An examination of Marvin Rosenthal's structure of Revelation (Prewrath Rapture Theory) shows that he places the midpoint of the seventieth week of Daniel between the fourth and fifth seals. Rosenthal has arbitrarily move the sixth seal deep into the second half of the tribulation so that he can have more time to remove the church before the wrath of God falls on the earth. This arbitrary structure also forces Rosenthal to ignore some basic grammatical and contextual clues concerning the timing of the wrath of God. Rosenthal seeks to exploit the indefiniteness of the Greek aorist tense of Revelation 6:17 to obviate or confuse the plain understanding of the text. The pagan world under the catastrophic judgments of the sixth seal understands that "the great day of their (God and the Lamb) wrath has come, and who can stand?" (Rev. 6:17). The pagan world will make this statement on the basis of events that have taken place, not on the basis of events that will take place. The Day of the Lord may not be proven to include the entire period of the Tribulation by this text, but it certainly includes the events beginning with the sixth seal. Furthermore, even if the Day of the Lord does not begin until the sixth seal, it does not demand that the rapture take place immediately before the sixth seal in order to be Prewrath. The context suggests that the aorist tense be understood with a past action nuance indicating that the people have recognized that the wrath of God has come.

Does Revelation 4:1—6:17 contain God's Judgment and Wrath?

A further question to be asked in relationship to the Prewrath Rapture theory is whether or not Revelation 4-6:11 should also be included as part of God's tribulation judgment of wrath on the world. It was demonstrated previously in this study that the first half of Daniel's seventieth week should be described or titled "The Tribulation." The fact that there is tribulation during this time suggests the removal of the Church before this timeframe. Rosenthal understands the problem of the presence of the Church in the midst of tribulation that is initiated by God. This problem contradicts his placement of his Prewrath rapture in Revelation 8. He writes: pretribulationism suggests that in the book of Revelation it is the Lamb of God who takes the scroll out of the right hand of Him who sits upon the throne (Rev. 5:6-7). The scroll, as it is opened, brings to fruition the seventieth week of Daniel. Since it is the Lamb alone who had the right to open the scroll and loose the seals thereof (Rev. 5:9), the entire tribulation period is the outpouring of His wrath. This argument totally ignores the distinction between God's active will and permissive will, both of which are equally under His sovereign control (The Prewrath Rapture of the Church, p. 143).

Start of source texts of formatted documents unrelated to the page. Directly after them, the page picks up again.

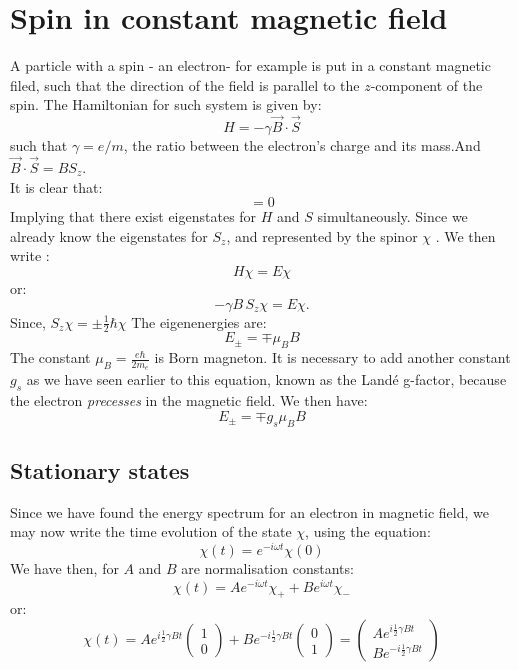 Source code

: \section{ Spin in constant magnetic field}
A particle with a spin - an electron- for example is put in a constant magnetic filed, such that the direction of the field is parallel to the $z$-component of the spin. The Hamiltonian for such system is given by:
\begin{equation}
H= -\gamma \vec{B}\cdot \vec S
\end{equation}
such that $ \gamma = e/m$, the  ratio between the electron's charge and its mass.And $ \vec B \cdot \vec S = B S_z$.\\
It is clear that:
\begin{equation}
[ H, S_z] =0
\end{equation}
Implying that there exist  eigenstates for $H$ and $S$ simultaneously. Since we already know the eigenstates for $S_z$,  and represented by the spinor $ \chi$ . We then write :
\begin{equation}
H \chi = E \chi 
\end{equation}
or:
\begin{equation}
- \gamma B \, S_z \chi = E \chi .
\end{equation}
Since, $ S_z \chi = \pm \frac{1}{2} \hbar \chi$	 The eigenenergies are:
\begin{equation}
E_{\pm} = \mp \mu_B B
\end{equation}
The constant $ \mu_B = \frac{e \hbar}{2 m_e}$ is Born magneton. It is necessary to add another constant $g_s$ as we have seen earlier to this equation, known as the Land\'{e} g-factor, because the electron \textit{precesses} in the magnetic field. We then have:
\begin{equation}
E_\pm = \mp g_s \mu_B B
\end{equation}
\subsection{ Stationary states}
Since we have found the energy spectrum for an electron in magnetic field, we may now write the time evolution of the state $ \chi$, using the equation:
\begin{equation}
\chi (t) = e^{-i \omega t} \chi(0)
\end{equation}
We have then, for $A$ and $B$ are normalisation constants:
\begin{equation}
\chi(t) = A e^{-i \omega t} \chi_+ + B e^{i\omega t} \chi_-
\end{equation}
or:
\begin{equation}
\chi (t) = A e^{i \frac{1}{2} \gamma Bt} \begin{pmatrix}
1\\0
\end{pmatrix}
+  B e^{-i \frac{1}{2} \gamma Bt} \begin{pmatrix}
0\\1
\end{pmatrix} = \begin{pmatrix}
A e^{i \frac{1}{2} \gamma Bt} \\ B e^{-i \frac{1}{2} \gamma Bt}
\end{pmatrix}
\end{equation}
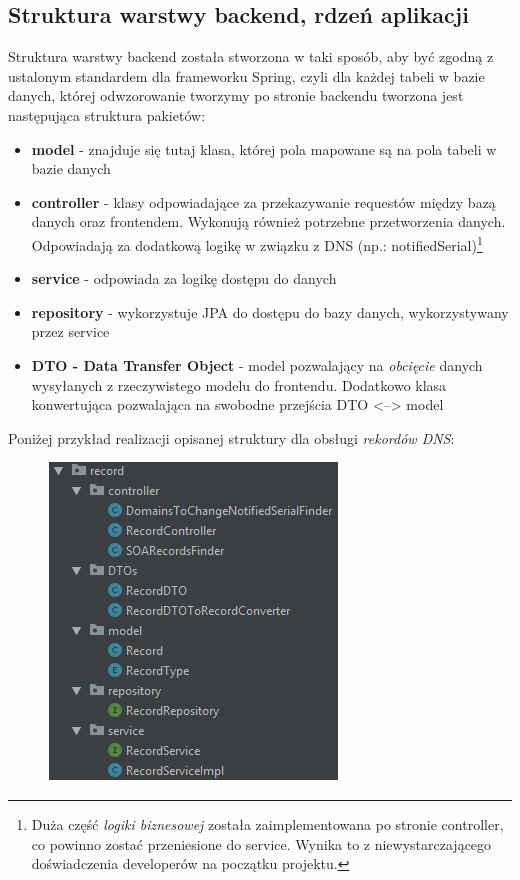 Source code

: \documentclass[11pt]{article}
\begin{document}
\subsection{Struktura warstwy backend, rdzeń aplikacji}
Struktura warstwy backend została stworzona w taki sposób, aby być zgodną z ustalonym standardem dla frameworku Spring, czyli dla każdej tabeli w bazie danych, której odwzorowanie tworzymy po stronie backendu tworzona jest następująca struktura pakietów:
\begin{itemize}
\item \textbf{model} - znajduje się tutaj klasa, której pola mapowane są na pola tabeli w bazie danych
\item \textbf{controller} - klasy odpowiadające za przekazywanie requestów między bazą danych oraz frontendem. Wykonują również potrzebne przetworzenia danych. Odpowiadają za dodatkową logikę w związku z DNS (np.: notifiedSerial)\footnote{Duża część \emph{logiki biznesowej} została zaimplementowana po stronie controller, co powinno zostać przeniesione do service. Wynika to z niewystarczającego doświadczenia developerów na początku projektu.}
\item \textbf{service} - odpowiada za logikę dostępu do danych
\item \textbf{repository} - wykorzystuje JPA do dostępu do bazy danych, wykorzystywany przez service
\item \textbf{DTO - Data Transfer Object} - model pozwalający na \emph{obcięcie} danych wysyłanych z rzeczywistego modelu do frontendu. Dodatkowo klasa konwertująca pozwalająca na swobodne przejścia DTO <--> model
\end{itemize}
Poniżej przykład realizacji opisanej struktury dla obsługi \emph{rekordów DNS}:
\begin{figure}[H]
\centering
\includegraphics[scale=1]{res/back_struktura}
\end{figure}
\end{document}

Rosenthal goes on to suggest that since the first five seals are committed by the agency of man, therefore, the seals are not a part of God's judgment. This logic sets up an artificial principle of interpretation that ignores the plain teaching of God's control and execution of events throughout the Revelation. One example is found in the destruction of the Harlot of Babylon (Rev. 17-18). This judgment is the will of God but it is carried out by the forces of the Beast: "And the ten horns which you saw, and the beast, these will hate the harlot and will make her desolate and naked, and will eat her flesh and will burn her up with fire. For God has put it in their hearts to execute His purpose by having a common purpose, and by giving their kingdom to the beast, until the words of God should be fulfilled (Rev. 17:17-18).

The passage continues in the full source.